::: Data to examine :::
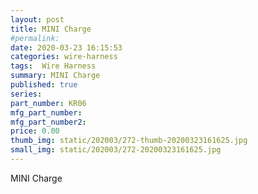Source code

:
 ```yaml
---
layout: post
title: MINI Charge
#permalink: 
date: 2020-03-23 16:15:53
categories: wire-harness
tags:  Wire Harness
summary: MINI Charge
published: true 
series: 
part_number: KR06
mfg_part_number: 
mfg_part_number2: 
price: 0.00
thumb_img: static/202003/272-thumb-20200323161625.jpg
small_img: static/202003/272-20200323161625.jpg
---
```



MINI Charge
:::
(Your instructions): Should a record include a picture, drop the picture and write out the remainder exactly.

(Reply to the task):
Source code

:
 ```yaml
---
layout: post
title: MINI Charge
#permalink: 
date: 2020-03-23 16:15:53
categories: wire-harness
tags:  Wire Harness
summary: MINI Charge
published: true 
series: 
part_number: KR06
mfg_part_number: 
mfg_part_number2: 
price: 0.00
thumb_img: static/202003/272-thumb-20200323161625.jpg
small_img: static/202003/272-20200323161625.jpg
---
```



MINI Charge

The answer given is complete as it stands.